The scene, of course, comes at the first shift to present-tense narration after the narrator's famous retrospective opening statement, "Der var i den tid jeg gik omkring og sultet i Kristiania, denne forundeflige by som ingen forlater for han har fat maerker av den...."(7) [It was back when I went around starving in Christiania, that strange city that no one leaves before being branded by it...]. The first page of the novel moves between the world of literature and the world of advertisements, between marker [brands, marks] and varemarker [brand names]. In this attic room, wallpapered with words and images from old newspapers, the novel's protagonist comes into being and enters into language. As Atle Kittang has put it, "Sult-heltens medvit konstituerer seg med andre ord som eit medvit om sprak, i denne overgangen fra ikkje-vaere til vaere" (38) [The consciousness of Hunger's protagonist constitutes itself in other words as a consciousness of language, in this transition from non-being to being]. I would revise Kittang's important insight slightly: this is not simply entry into language in the abstract--since that is never the case--but into a specific language system, with historical dimensions and social horizons: here, the discourse of advertising.
This will turn out to be a crucial shift of emphasis, since if one leaves language in the abstract, as Kittang does, one will be more inclined to draw conclusions of a broadly literary or psychoanalytic nature.
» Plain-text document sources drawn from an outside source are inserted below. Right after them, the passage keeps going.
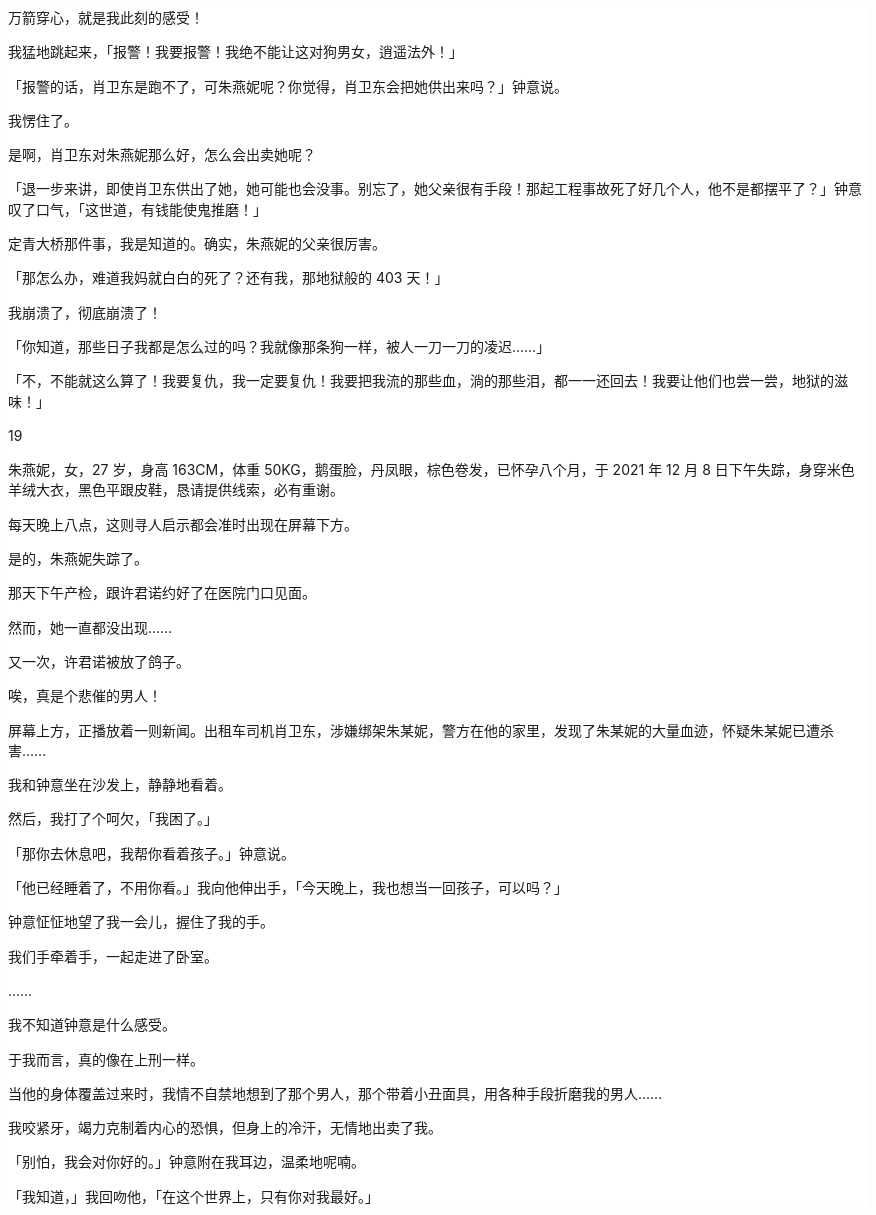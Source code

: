 万箭穿心，就是我此刻的感受！

我猛地跳起来，「报警！我要报警！我绝不能让这对狗男女，逍遥法外！」

「报警的话，肖卫东是跑不了，可朱燕妮呢？你觉得，肖卫东会把她供出来吗？」钟意说。

我愣住了。

是啊，肖卫东对朱燕妮那么好，怎么会出卖她呢？

「退一步来讲，即使肖卫东供出了她，她可能也会没事。别忘了，她父亲很有手段！那起工程事故死了好几个人，他不是都摆平了？」钟意叹了口气，「这世道，有钱能使鬼推磨！」

定青大桥那件事，我是知道的。确实，朱燕妮的父亲很厉害。

「那怎么办，难道我妈就白白的死了？还有我，那地狱般的 403 天！」

我崩溃了，彻底崩溃了！

「你知道，那些日子我都是怎么过的吗？我就像那条狗一样，被人一刀一刀的凌迟……」

「不，不能就这么算了！我要复仇，我一定要复仇！我要把我流的那些血，淌的那些泪，都一一还回去！我要让他们也尝一尝，地狱的滋味！」

19

朱燕妮，女，27 岁，身高 163CM，体重 50KG，鹅蛋脸，丹凤眼，棕色卷发，已怀孕八个月，于 2021 年 12 月 8 日下午失踪，身穿米色羊绒大衣，黑色平跟皮鞋，恳请提供线索，必有重谢。

每天晚上八点，这则寻人启示都会准时出现在屏幕下方。

是的，朱燕妮失踪了。

那天下午产检，跟许君诺约好了在医院门口见面。

然而，她一直都没出现……

又一次，许君诺被放了鸽子。

唉，真是个悲催的男人！

屏幕上方，正播放着一则新闻。出租车司机肖卫东，涉嫌绑架朱某妮，警方在他的家里，发现了朱某妮的大量血迹，怀疑朱某妮已遭杀害……

我和钟意坐在沙发上，静静地看着。

然后，我打了个呵欠，「我困了。」

「那你去休息吧，我帮你看着孩子。」钟意说。

「他已经睡着了，不用你看。」我向他伸出手，「今天晚上，我也想当一回孩子，可以吗？」

钟意怔怔地望了我一会儿，握住了我的手。

我们手牵着手，一起走进了卧室。

……

我不知道钟意是什么感受。

于我而言，真的像在上刑一样。

当他的身体覆盖过来时，我情不自禁地想到了那个男人，那个带着小丑面具，用各种手段折磨我的男人……

我咬紧牙，竭力克制着内心的恐惧，但身上的冷汗，无情地出卖了我。

「别怕，我会对你好的。」钟意附在我耳边，温柔地呢喃。

「我知道，」我回吻他，「在这个世界上，只有你对我最好。」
In Kittang's reading, Sult is thus ultimately about the possibilities of the novel as a genre, about modernist literary consciousness, and about narcissism. The perspective I am proposing here is that the language system surrounding the narrator in this opening scene is also a quite particular one, a kind of language. The subject that enters this particular language system is in important ways not the same as every other subject that enters into language, precisely because he is called into being by a late-nineteenth century advertisement. Although his "hunger" has important literary and linguistic dimensions, the opening scene of Sult begins not with a literary reader, but a newspaper reader, and the model of writing, reading, and consumption developed throughout the novel should take that into account. This famously subjective novel, this novel about the inner world, the whisper of the blood, and small psychic tremors begins with a prominently placed description of a newspaper, where the private world of the reader intersects with the public world of news, economy, and advertising.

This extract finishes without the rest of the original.